_What needs to be done_: Reply with one number: the count of lines in the data that hold the string "máquina".

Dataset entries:

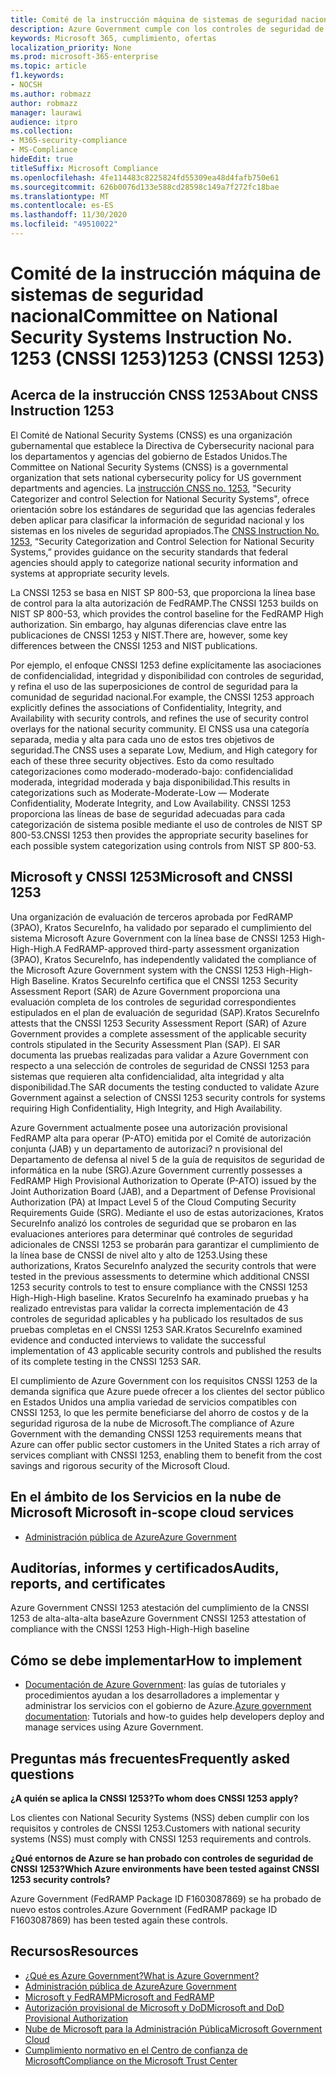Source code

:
 ```yaml
---
title: Comité de la instrucción máquina de sistemas de seguridad nacional 1253 (CNSSI 1253)
description: Azure Government cumple con los controles de seguridad de CNSSI 1253 para los sistemas gubernamentales de Estados Unidos que requieren alta confidencialidad, alta integridad y alta disponibilidad.
keywords: Microsoft 365, cumplimiento, ofertas
localization_priority: None
ms.prod: microsoft-365-enterprise
ms.topic: article
f1.keywords:
- NOCSH
ms.author: robmazz
author: robmazz
manager: laurawi
audience: itpro
ms.collection:
- M365-security-compliance
- MS-Compliance
hideEdit: true
titleSuffix: Microsoft Compliance
ms.openlocfilehash: 4fe114483c8225824fd55309ea48d4fafb750e61
ms.sourcegitcommit: 626b0076d133e588cd28598c149a7f272fc18bae
ms.translationtype: MT
ms.contentlocale: es-ES
ms.lasthandoff: 11/30/2020
ms.locfileid: "49510022"
---
```

# <a name="committee-on-national-security-systems-instruction-no-1253-cnssi-1253"></a><span data-ttu-id="9bbf7-105">Comité de la instrucción máquina de sistemas de seguridad nacional</span><span class="sxs-lookup"><span data-stu-id="9bbf7-105">Committee on National Security Systems Instruction No.</span></span> <span data-ttu-id="9bbf7-106">1253 (CNSSI 1253)</span><span class="sxs-lookup"><span data-stu-id="9bbf7-106">1253 (CNSSI 1253)</span></span>

## <a name="about-cnss-instruction-1253"></a><span data-ttu-id="9bbf7-107">Acerca de la instrucción CNSS 1253</span><span class="sxs-lookup"><span data-stu-id="9bbf7-107">About CNSS Instruction 1253</span></span>

<span data-ttu-id="9bbf7-108">El Comité de National Security Systems (CNSS) es una organización gubernamental que establece la Directiva de Cybersecurity nacional para los departamentos y agencias del gobierno de Estados Unidos.</span><span class="sxs-lookup"><span data-stu-id="9bbf7-108">The Committee on National Security Systems (CNSS) is a governmental organization that sets national cybersecurity policy for US government departments and agencies.</span></span> <span data-ttu-id="9bbf7-109">La [instrucción CNSS no. 1253](https://www.dss.mil/Portals/69/documents/io/rmf/CNSSI_No1253.pdf), "Security Categorizer and control Selection for National Security Systems", ofrece orientación sobre los estándares de seguridad que las agencias federales deben aplicar para clasificar la información de seguridad nacional y los sistemas en los niveles de seguridad apropiados.</span><span class="sxs-lookup"><span data-stu-id="9bbf7-109">The [CNSS Instruction No. 1253](https://www.dss.mil/Portals/69/documents/io/rmf/CNSSI_No1253.pdf), “Security Categorization and Control Selection for National Security Systems,” provides guidance on the security standards that federal agencies should apply to categorize national security information and systems at appropriate security levels.</span></span>  
  
<span data-ttu-id="9bbf7-110">La CNSSI 1253 se basa en NIST SP 800-53, que proporciona la línea base de control para la alta autorización de FedRAMP.</span><span class="sxs-lookup"><span data-stu-id="9bbf7-110">The CNSSI 1253 builds on NIST SP 800-53, which provides the control baseline for the FedRAMP High authorization.</span></span> <span data-ttu-id="9bbf7-111">Sin embargo, hay algunas diferencias clave entre las publicaciones de CNSSI 1253 y NIST.</span><span class="sxs-lookup"><span data-stu-id="9bbf7-111">There are, however, some key differences between the CNSSI 1253 and NIST publications.</span></span>  
  
<span data-ttu-id="9bbf7-112">Por ejemplo, el enfoque CNSSI 1253 define explícitamente las asociaciones de confidencialidad, integridad y disponibilidad con controles de seguridad, y refina el uso de las superposiciones de control de seguridad para la comunidad de seguridad nacional.</span><span class="sxs-lookup"><span data-stu-id="9bbf7-112">For example, the CNSSI 1253 approach explicitly defines the associations of Confidentiality, Integrity, and Availability with security controls, and refines the use of security control overlays for the national security community.</span></span> <span data-ttu-id="9bbf7-113">El CNSS usa una categoría separada, media y alta para cada uno de estos tres objetivos de seguridad.</span><span class="sxs-lookup"><span data-stu-id="9bbf7-113">The CNSS uses a separate Low, Medium, and High category for each of these three security objectives.</span></span> <span data-ttu-id="9bbf7-114">Esto da como resultado categorizaciones como moderado-moderado-bajo: confidencialidad moderada, integridad moderada y baja disponibilidad.</span><span class="sxs-lookup"><span data-stu-id="9bbf7-114">This results in categorizations such as Moderate-Moderate-Low — Moderate Confidentiality, Moderate Integrity, and Low Availability.</span></span> <span data-ttu-id="9bbf7-115">CNSSI 1253 proporciona las líneas de base de seguridad adecuadas para cada categorización de sistema posible mediante el uso de controles de NIST SP 800-53.</span><span class="sxs-lookup"><span data-stu-id="9bbf7-115">CNSSI 1253 then provides the appropriate security baselines for each possible system categorization using controls from NIST SP 800-53.</span></span>

## <a name="microsoft-and-cnssi-1253"></a><span data-ttu-id="9bbf7-116">Microsoft y CNSSI 1253</span><span class="sxs-lookup"><span data-stu-id="9bbf7-116">Microsoft and CNSSI 1253</span></span>

<span data-ttu-id="9bbf7-117">Una organización de evaluación de terceros aprobada por FedRAMP (3PAO), Kratos SecureInfo, ha validado por separado el cumplimiento del sistema Microsoft Azure Government con la línea base de CNSSI 1253 High-High-High.</span><span class="sxs-lookup"><span data-stu-id="9bbf7-117">A FedRAMP-approved third-party assessment organization (3PAO), Kratos SecureInfo, has independently validated the compliance of the Microsoft Azure Government system with the CNSSI 1253 High-High-High Baseline.</span></span> <span data-ttu-id="9bbf7-118">Kratos SecureInfo certifica que el CNSSI 1253 Security Assessment Report (SAR) de Azure Government proporciona una evaluación completa de los controles de seguridad correspondientes estipulados en el plan de evaluación de seguridad (SAP).</span><span class="sxs-lookup"><span data-stu-id="9bbf7-118">Kratos SecureInfo attests that the CNSSI 1253 Security Assessment Report (SAR) of Azure Government provides a complete assessment of the applicable security controls stipulated in the Security Assessment Plan (SAP).</span></span> <span data-ttu-id="9bbf7-119">El SAR documenta las pruebas realizadas para validar a Azure Government con respecto a una selección de controles de seguridad de CNSSI 1253 para sistemas que requieren alta confidencialidad, alta integridad y alta disponibilidad.</span><span class="sxs-lookup"><span data-stu-id="9bbf7-119">The SAR documents the testing conducted to validate Azure Government against a selection of CNSSI 1253 security controls for systems requiring High Confidentiality, High Integrity, and High Availability.</span></span>  
  
<span data-ttu-id="9bbf7-120">Azure Government actualmente posee una autorización provisional FedRAMP alta para operar (P-ATO) emitida por el Comité de autorización conjunta (JAB) y un departamento de autorizaci? n provisional del Departamento de defensa al nivel 5 de la guía de requisitos de seguridad de informática en la nube (SRG).</span><span class="sxs-lookup"><span data-stu-id="9bbf7-120">Azure Government currently possesses a FedRAMP High Provisional Authorization to Operate (P-ATO) issued by the Joint Authorization Board (JAB), and a Department of Defense Provisional Authorization (PA) at Impact Level 5 of the Cloud Computing Security Requirements Guide (SRG).</span></span> <span data-ttu-id="9bbf7-121">Mediante el uso de estas autorizaciones, Kratos SecureInfo analizó los controles de seguridad que se probaron en las evaluaciones anteriores para determinar qué controles de seguridad adicionales de CNSSI 1253 se probarán para garantizar el cumplimiento de la línea base de CNSSI de nivel alto y alto de 1253.</span><span class="sxs-lookup"><span data-stu-id="9bbf7-121">Using these authorizations, Kratos SecureInfo analyzed the security controls that were tested in the previous assessments to determine which additional CNSSI 1253 security controls to test to ensure compliance with the CNSSI 1253 High-High-High baseline.</span></span> <span data-ttu-id="9bbf7-122">Kratos SecureInfo ha examinado pruebas y ha realizado entrevistas para validar la correcta implementación de 43 controles de seguridad aplicables y ha publicado los resultados de sus pruebas completas en el CNSSI 1253 SAR.</span><span class="sxs-lookup"><span data-stu-id="9bbf7-122">Kratos SecureInfo examined evidence and conducted interviews to validate the successful implementation of 43 applicable security controls and published the results of its complete testing in the CNSSI 1253 SAR.</span></span>  
  
<span data-ttu-id="9bbf7-123">El cumplimiento de Azure Government con los requisitos CNSSI 1253 de la demanda significa que Azure puede ofrecer a los clientes del sector público en Estados Unidos una amplia variedad de servicios compatibles con CNSSI 1253, lo que les permite beneficiarse del ahorro de costos y de la seguridad rigurosa de la nube de Microsoft.</span><span class="sxs-lookup"><span data-stu-id="9bbf7-123">The compliance of Azure Government with the demanding CNSSI 1253 requirements means that Azure can offer public sector customers in the United States a rich array of services compliant with CNSSI 1253, enabling them to benefit from the cost savings and rigorous security of the Microsoft Cloud.</span></span>

## <a name="microsoft-in-scope-cloud-services"></a><span data-ttu-id="9bbf7-124">En el ámbito de los Servicios en la nube de Microsoft </span><span class="sxs-lookup"><span data-stu-id="9bbf7-124">Microsoft in-scope cloud services</span></span>

- [<span data-ttu-id="9bbf7-125">Administración pública de Azure</span><span class="sxs-lookup"><span data-stu-id="9bbf7-125">Azure Government</span></span>](https://aka.ms/AzureCompliance)

## <a name="audits-reports-and-certificates"></a><span data-ttu-id="9bbf7-126">Auditorías, informes y certificados</span><span class="sxs-lookup"><span data-stu-id="9bbf7-126">Audits, reports, and certificates</span></span>

<span data-ttu-id="9bbf7-127">Azure Government CNSSI 1253 atestación del cumplimiento de la CNSSI 1253 de alta-alta-alta base</span><span class="sxs-lookup"><span data-stu-id="9bbf7-127">Azure Government CNSSI 1253 attestation of compliance with the CNSSI 1253 High-High-High baseline</span></span>

## <a name="how-to-implement"></a><span data-ttu-id="9bbf7-128">Cómo se debe implementar</span><span class="sxs-lookup"><span data-stu-id="9bbf7-128">How to implement</span></span>

- <span data-ttu-id="9bbf7-129">[Documentación de Azure Government](https://docs.microsoft.com/azure/azure-government/): las guías de tutoriales y procedimientos ayudan a los desarrolladores a implementar y administrar los servicios con el gobierno de Azure.</span><span class="sxs-lookup"><span data-stu-id="9bbf7-129">[Azure government documentation](https://docs.microsoft.com/azure/azure-government/): Tutorials and how-to guides help developers deploy and manage services using Azure Government.</span></span>

## <a name="frequently-asked-questions"></a><span data-ttu-id="9bbf7-130">Preguntas más frecuentes</span><span class="sxs-lookup"><span data-stu-id="9bbf7-130">Frequently asked questions</span></span>

<span data-ttu-id="9bbf7-131">**¿A quién se aplica la CNSSI 1253?**</span><span class="sxs-lookup"><span data-stu-id="9bbf7-131">**To whom does CNSSI 1253 apply?**</span></span>

<span data-ttu-id="9bbf7-132">Los clientes con National Security Systems (NSS) deben cumplir con los requisitos y controles de CNSSI 1253.</span><span class="sxs-lookup"><span data-stu-id="9bbf7-132">Customers with national security systems (NSS) must comply with CNSSI 1253 requirements and controls.</span></span>

<span data-ttu-id="9bbf7-133">**¿Qué entornos de Azure se han probado con controles de seguridad de CNSSI 1253?**</span><span class="sxs-lookup"><span data-stu-id="9bbf7-133">**Which Azure environments have been tested against CNSSI 1253 security controls?**</span></span>

<span data-ttu-id="9bbf7-134">Azure Government (FedRAMP Package ID F1603087869) se ha probado de nuevo estos controles.</span><span class="sxs-lookup"><span data-stu-id="9bbf7-134">Azure Government (FedRAMP package ID F1603087869) has been tested again these controls.</span></span>

## <a name="resources"></a><span data-ttu-id="9bbf7-135">Recursos</span><span class="sxs-lookup"><span data-stu-id="9bbf7-135">Resources</span></span>

- [<span data-ttu-id="9bbf7-136">¿Qué es Azure Government?</span><span class="sxs-lookup"><span data-stu-id="9bbf7-136">What is Azure Government?</span></span>](https://docs.microsoft.com/azure/azure-government/documentation-government-welcome)
- [<span data-ttu-id="9bbf7-137">Administración pública de Azure</span><span class="sxs-lookup"><span data-stu-id="9bbf7-137">Azure Government</span></span>](https://aka.ms/Azure-Government)
- [<span data-ttu-id="9bbf7-138">Microsoft y FedRAMP</span><span class="sxs-lookup"><span data-stu-id="9bbf7-138">Microsoft and FedRAMP</span></span>](offering-fedramp.md)
- [<span data-ttu-id="9bbf7-139">Autorización provisional de Microsoft y DoD</span><span class="sxs-lookup"><span data-stu-id="9bbf7-139">Microsoft and DoD Provisional Authorization</span></span>](offering-DoD-DISA-L2-L4-L5.md)
- [<span data-ttu-id="9bbf7-140">Nube de Microsoft para la Administración Pública</span><span class="sxs-lookup"><span data-stu-id="9bbf7-140">Microsoft Government Cloud</span></span>](https://www.microsoft.com/enterprise/government)
- [<span data-ttu-id="9bbf7-141">Cumplimiento normativo en el Centro de confianza de Microsoft</span><span class="sxs-lookup"><span data-stu-id="9bbf7-141">Compliance on the Microsoft Trust Center</span></span>](https://www.microsoft.com/trust-center/compliance/compliance-overview)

_Written response_: 2